# Activity
The entries that follow should come back exactly, with no pictures among them.

Saved entries
● ● ●

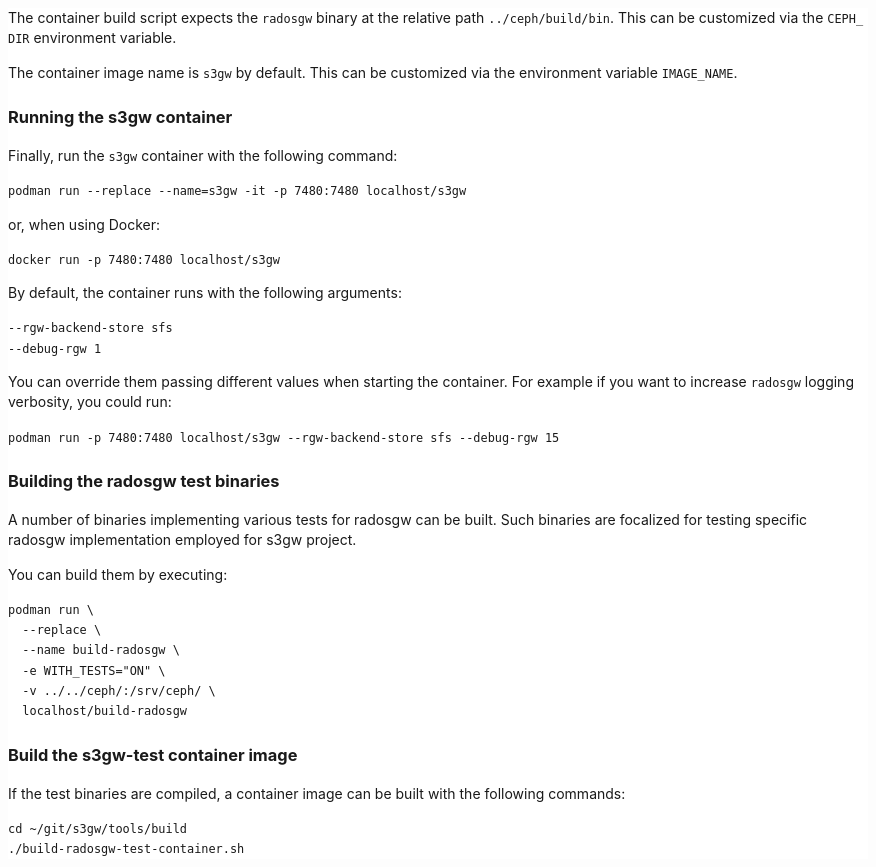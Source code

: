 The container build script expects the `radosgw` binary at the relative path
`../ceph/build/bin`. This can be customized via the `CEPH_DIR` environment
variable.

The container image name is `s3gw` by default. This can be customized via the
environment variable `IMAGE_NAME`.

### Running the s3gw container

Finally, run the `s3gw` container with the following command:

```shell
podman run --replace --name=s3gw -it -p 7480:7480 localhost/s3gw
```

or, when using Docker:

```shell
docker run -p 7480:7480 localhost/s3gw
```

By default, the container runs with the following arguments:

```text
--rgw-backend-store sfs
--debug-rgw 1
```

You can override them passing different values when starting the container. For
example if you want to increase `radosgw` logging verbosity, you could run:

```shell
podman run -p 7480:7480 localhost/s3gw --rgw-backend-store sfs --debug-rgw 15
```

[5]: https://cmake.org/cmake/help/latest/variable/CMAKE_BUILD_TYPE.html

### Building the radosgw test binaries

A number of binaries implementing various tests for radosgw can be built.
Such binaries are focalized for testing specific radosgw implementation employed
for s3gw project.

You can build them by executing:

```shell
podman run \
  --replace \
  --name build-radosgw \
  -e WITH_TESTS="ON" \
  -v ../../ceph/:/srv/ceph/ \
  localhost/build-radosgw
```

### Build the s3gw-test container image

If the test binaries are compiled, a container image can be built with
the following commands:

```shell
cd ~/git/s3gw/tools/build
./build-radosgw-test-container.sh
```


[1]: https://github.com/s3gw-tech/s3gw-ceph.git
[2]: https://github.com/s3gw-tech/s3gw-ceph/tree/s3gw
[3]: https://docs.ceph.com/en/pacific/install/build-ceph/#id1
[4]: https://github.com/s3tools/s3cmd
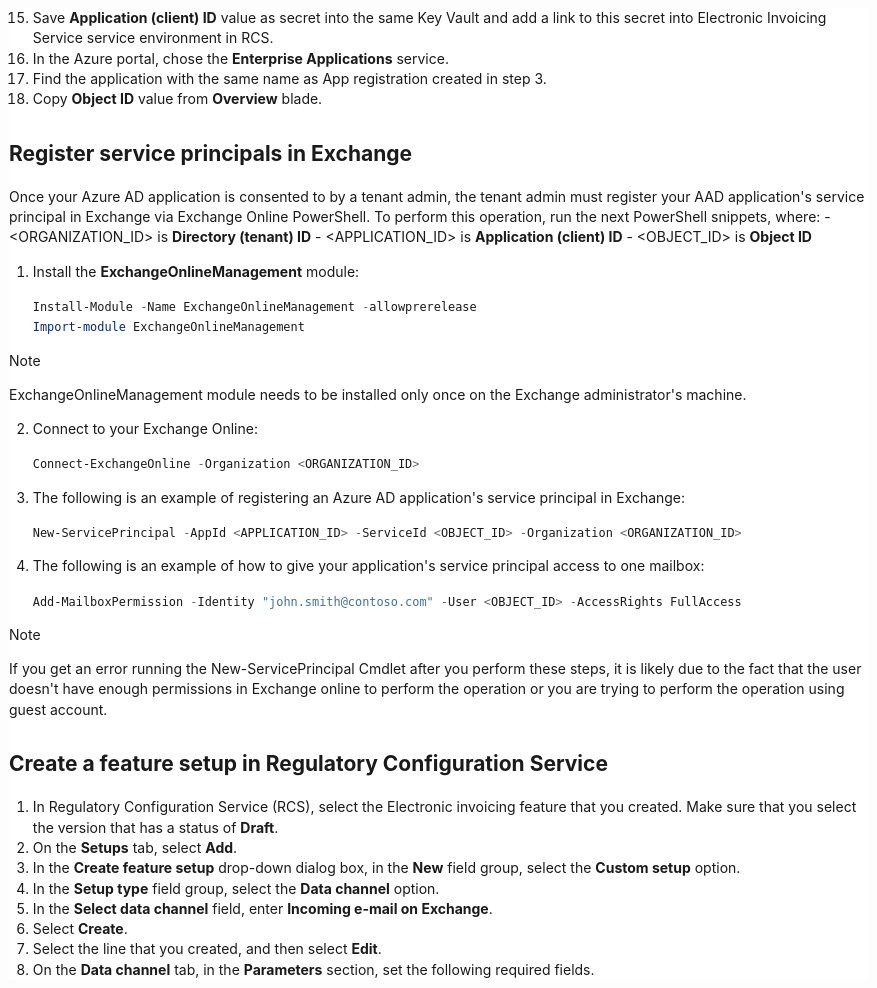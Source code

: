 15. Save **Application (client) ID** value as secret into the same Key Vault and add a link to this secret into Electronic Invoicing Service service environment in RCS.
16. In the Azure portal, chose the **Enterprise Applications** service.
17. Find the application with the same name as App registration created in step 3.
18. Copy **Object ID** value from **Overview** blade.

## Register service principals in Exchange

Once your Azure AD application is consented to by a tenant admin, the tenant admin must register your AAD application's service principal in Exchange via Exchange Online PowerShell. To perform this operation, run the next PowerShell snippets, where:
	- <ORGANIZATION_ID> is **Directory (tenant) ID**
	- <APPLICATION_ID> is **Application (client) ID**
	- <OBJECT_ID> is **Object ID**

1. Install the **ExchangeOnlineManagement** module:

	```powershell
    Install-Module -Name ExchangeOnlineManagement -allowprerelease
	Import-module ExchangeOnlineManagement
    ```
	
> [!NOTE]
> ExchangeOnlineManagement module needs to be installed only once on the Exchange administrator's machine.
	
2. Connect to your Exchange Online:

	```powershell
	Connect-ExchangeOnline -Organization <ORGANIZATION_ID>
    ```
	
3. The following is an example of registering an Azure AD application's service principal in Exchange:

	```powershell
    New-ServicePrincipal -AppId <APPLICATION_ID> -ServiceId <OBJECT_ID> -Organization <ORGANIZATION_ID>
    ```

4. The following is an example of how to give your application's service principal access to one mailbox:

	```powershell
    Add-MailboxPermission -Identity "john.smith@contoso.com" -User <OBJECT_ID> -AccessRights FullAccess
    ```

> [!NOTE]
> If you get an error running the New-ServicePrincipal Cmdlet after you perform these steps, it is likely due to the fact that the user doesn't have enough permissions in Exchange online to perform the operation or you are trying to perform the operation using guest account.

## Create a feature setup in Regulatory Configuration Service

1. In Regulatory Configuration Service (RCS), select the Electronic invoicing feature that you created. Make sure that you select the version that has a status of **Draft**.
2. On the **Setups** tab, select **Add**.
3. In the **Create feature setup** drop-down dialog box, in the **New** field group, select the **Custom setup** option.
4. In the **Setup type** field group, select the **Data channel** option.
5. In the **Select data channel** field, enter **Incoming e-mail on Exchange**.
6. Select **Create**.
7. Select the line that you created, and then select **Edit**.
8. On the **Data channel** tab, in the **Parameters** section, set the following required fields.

● ● ●

# Answer to the problem
Source code

: The container build script expects the `radosgw` binary at the relative path
`../ceph/build/bin`. This can be customized via the `CEPH_DIR` environment
variable.

The container image name is `s3gw` by default. This can be customized via the
environment variable `IMAGE_NAME`.

### Running the s3gw container

Finally, run the `s3gw` container with the following command:

```shell
podman run --replace --name=s3gw -it -p 7480:7480 localhost/s3gw
```

or, when using Docker:

```shell
docker run -p 7480:7480 localhost/s3gw
```

By default, the container runs with the following arguments:

```text
--rgw-backend-store sfs
--debug-rgw 1
```

You can override them passing different values when starting the container. For
example if you want to increase `radosgw` logging verbosity, you could run:

```shell
podman run -p 7480:7480 localhost/s3gw --rgw-backend-store sfs --debug-rgw 15
```

[5]: https://cmake.org/cmake/help/latest/variable/CMAKE_BUILD_TYPE.html

### Building the radosgw test binaries

A number of binaries implementing various tests for radosgw can be built.
Such binaries are focalized for testing specific radosgw implementation employed
for s3gw project.

You can build them by executing:

```shell
podman run \
  --replace \
  --name build-radosgw \
  -e WITH_TESTS="ON" \
  -v ../../ceph/:/srv/ceph/ \
  localhost/build-radosgw
```

### Build the s3gw-test container image

If the test binaries are compiled, a container image can be built with
the following commands:

```shell
cd ~/git/s3gw/tools/build
./build-radosgw-test-container.sh
```


[1]: https://github.com/s3gw-tech/s3gw-ceph.git
[2]: https://github.com/s3gw-tech/s3gw-ceph/tree/s3gw
[3]: https://docs.ceph.com/en/pacific/install/build-ceph/#id1
[4]: https://github.com/s3tools/s3cmd
Source code

: 15. Save **Application (client) ID** value as secret into the same Key Vault and add a link to this secret into Electronic Invoicing Service service environment in RCS.
16. In the Azure portal, chose the **Enterprise Applications** service.
17. Find the application with the same name as App registration created in step 3.
18. Copy **Object ID** value from **Overview** blade.

## Register service principals in Exchange

Once your Azure AD application is consented to by a tenant admin, the tenant admin must register your AAD application's service principal in Exchange via Exchange Online PowerShell. To perform this operation, run the next PowerShell snippets, where:
	- <ORGANIZATION_ID> is **Directory (tenant) ID**
	- <APPLICATION_ID> is **Application (client) ID**
	- <OBJECT_ID> is **Object ID**

1. Install the **ExchangeOnlineManagement** module:

	```powershell
    Install-Module -Name ExchangeOnlineManagement -allowprerelease
	Import-module ExchangeOnlineManagement
    ```
	
> [!NOTE]
> ExchangeOnlineManagement module needs to be installed only once on the Exchange administrator's machine.
	
2. Connect to your Exchange Online:

	```powershell
	Connect-ExchangeOnline -Organization <ORGANIZATION_ID>
    ```
	
3. The following is an example of registering an Azure AD application's service principal in Exchange:

	```powershell
    New-ServicePrincipal -AppId <APPLICATION_ID> -ServiceId <OBJECT_ID> -Organization <ORGANIZATION_ID>
    ```

4. The following is an example of how to give your application's service principal access to one mailbox:

	```powershell
    Add-MailboxPermission -Identity "john.smith@contoso.com" -User <OBJECT_ID> -AccessRights FullAccess
    ```

> [!NOTE]
> If you get an error running the New-ServicePrincipal Cmdlet after you perform these steps, it is likely due to the fact that the user doesn't have enough permissions in Exchange online to perform the operation or you are trying to perform the operation using guest account.

## Create a feature setup in Regulatory Configuration Service

1. In Regulatory Configuration Service (RCS), select the Electronic invoicing feature that you created. Make sure that you select the version that has a status of **Draft**.
2. On the **Setups** tab, select **Add**.
3. In the **Create feature setup** drop-down dialog box, in the **New** field group, select the **Custom setup** option.
4. In the **Setup type** field group, select the **Data channel** option.
5. In the **Select data channel** field, enter **Incoming e-mail on Exchange**.
6. Select **Create**.
7. Select the line that you created, and then select **Edit**.
8. On the **Data channel** tab, in the **Parameters** section, set the following required fields.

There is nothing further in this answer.